Die Kundenkampagne bedeutet für einen Global Player wie die Allianz einen Paradigmenwechsel. Manfred Boschatzke räumt ein, dass Überzeugungsarbeit geleistet werden musste, auch nach innen. Auch die Rollen wurden anders verteilt: Die Regisseure Lars Büchel und Isa Prahl bekamen freie Hand, ein Drehbuch gab es nicht, die Werbeagentur (Grey) trat inhaltlich zurück. Boschatzke: „Eine solche journalistische Herangehensweise war für jeden Beteiligten eine Herausforderung.“ Und „richtig viel Arbeit“ war die Suche nach den passenden Protagonisten im Kundenstamm, auch wenn oder gerade weil man bei 19 Millionen Kunden die große Auswahl hatte.
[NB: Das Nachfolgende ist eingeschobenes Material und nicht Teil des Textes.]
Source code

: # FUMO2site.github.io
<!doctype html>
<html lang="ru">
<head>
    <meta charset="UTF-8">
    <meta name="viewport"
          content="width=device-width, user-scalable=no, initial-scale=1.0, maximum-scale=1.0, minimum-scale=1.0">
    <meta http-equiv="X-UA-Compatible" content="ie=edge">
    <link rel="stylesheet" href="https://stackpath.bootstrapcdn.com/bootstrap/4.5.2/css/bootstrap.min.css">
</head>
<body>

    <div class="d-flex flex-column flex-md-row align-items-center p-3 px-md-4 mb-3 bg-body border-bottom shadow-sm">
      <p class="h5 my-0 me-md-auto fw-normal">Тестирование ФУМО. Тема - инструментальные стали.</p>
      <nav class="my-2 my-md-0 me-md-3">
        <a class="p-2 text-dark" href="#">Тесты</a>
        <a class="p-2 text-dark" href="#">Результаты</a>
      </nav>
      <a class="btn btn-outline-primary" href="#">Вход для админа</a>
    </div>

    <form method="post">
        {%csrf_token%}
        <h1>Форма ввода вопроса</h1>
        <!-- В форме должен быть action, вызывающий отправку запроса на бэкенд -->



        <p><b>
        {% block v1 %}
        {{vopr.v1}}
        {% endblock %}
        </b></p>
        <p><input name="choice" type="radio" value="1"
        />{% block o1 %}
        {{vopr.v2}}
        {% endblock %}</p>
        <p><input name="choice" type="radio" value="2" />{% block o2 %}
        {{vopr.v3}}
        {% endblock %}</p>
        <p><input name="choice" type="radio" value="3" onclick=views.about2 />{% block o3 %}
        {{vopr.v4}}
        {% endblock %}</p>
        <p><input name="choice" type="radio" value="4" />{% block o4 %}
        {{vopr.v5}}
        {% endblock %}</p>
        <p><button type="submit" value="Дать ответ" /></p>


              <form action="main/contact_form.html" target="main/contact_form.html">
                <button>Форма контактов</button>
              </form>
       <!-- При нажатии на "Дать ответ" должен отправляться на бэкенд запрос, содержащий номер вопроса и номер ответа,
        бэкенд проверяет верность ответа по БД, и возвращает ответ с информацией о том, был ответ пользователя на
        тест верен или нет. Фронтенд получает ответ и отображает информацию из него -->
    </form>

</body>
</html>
Waren es 2010 allgemeine Leistungsfälle, die beschrieben worden sind („Allianz – eine Erfahrung“), so hat man 2011 und 2012 themenspezifische Geschichten erzählt. Nun tauchen auch Prominente in den Spots auf, beispielsweise die Torwarttrainerin in Leverkusen und ehemalige deutsche Fußballtorhüterin Ursula Holl oder TV-Experte und ehemaliger Automobilrennfahrer Christian Danner. 2013 wurde das ursprüngliche Kampagnenkonzept mit der Interaktionsidee „1 ist mir wichtig“ (www.1istmirwichtig.de) weiterentwickelt. Der Künstler Foster Huntington fragt Menschen landauf landab, was Ihnen wichtig ist und dokumentiert das filmisch und fotografisch auf der Website. Die Allianz weitet die Kampagne klassisch (TV), im Web und auf Social-Media-Kanälen im 360-Grad-Stil aus, so können beispielsweise User fotografieren, was Ihnen wichtig ist – und was sie – im übertragenen Sinne gerne in die Versicherungs-Obhut der Allianz übergeben würden.
In der Allianz-Zentrale in München ist man sehr zufrieden mit der neuen kundenzentrierten Kommunikationsstrategie: „Wenn man den Kunden richtig versichern will, muss man ihn fragen, was ihm wichtig ist“, sagt Manfred Boschatzke. Alles, was seit 2010 in diesem Stil von der Allianz gekommen ist, sei „eher eine Haltungskampagne, nicht so sehr eine Werbekampagne“. Und natürlich würde der andere, frische und junge Stil auf Image und Marke einzahlen.
Und welche Ergebnisse zeigt das kundenorientierte Konzept? Manfred Boschatzke verweist auf eine hohe gemessene Werbeerinnerung und auf sehr gute Response-Werte in den sogenannten sozialen Medien. Und es hätten sich aus dem Kampagnenansatz neue spannende Ideen und weitere gemeinsame Projekte entwickelt. So spielt die Musikerin Vanessa („Nessi“) auch mal bei Haus-Veranstaltungen der Allianz oder tritt im Vorprogramm der von der Allianz unterstützten Jazzopen in Stuttgart auf.
Dass die Strategie – übrigens auch international – funktioniere, zeigt aus Sicht der Allianz auch die Tatsache, dass man sie „auch 2014“ fortsetzten werde, sagt Werbeleiter Boschatzke.
Das casestudies.biz-Fazit: Der Ansatz ist klug, die Umsetzung gelungen. Nur ist es schade, dass die Allianz irgendwann darauf verzichtet hat, den vollständigen Namen ihrer Protagonisten zu nennen. Was immer wieder gerne vergessen wird: Formulierungen wie "Anne M." oder "Ralf Z." sind Beschreibungen, wie sie der Boulevardjournalismus in der Sex & Crime-Bereichterstattung verwendet. Das ist der Glaubwürdigkeit einer solchen Kundenkampagne abträglich. Wer 40 Millionen Kunden hat, findet auch welche, die kein Problem mit ihrer Namensnennung haben.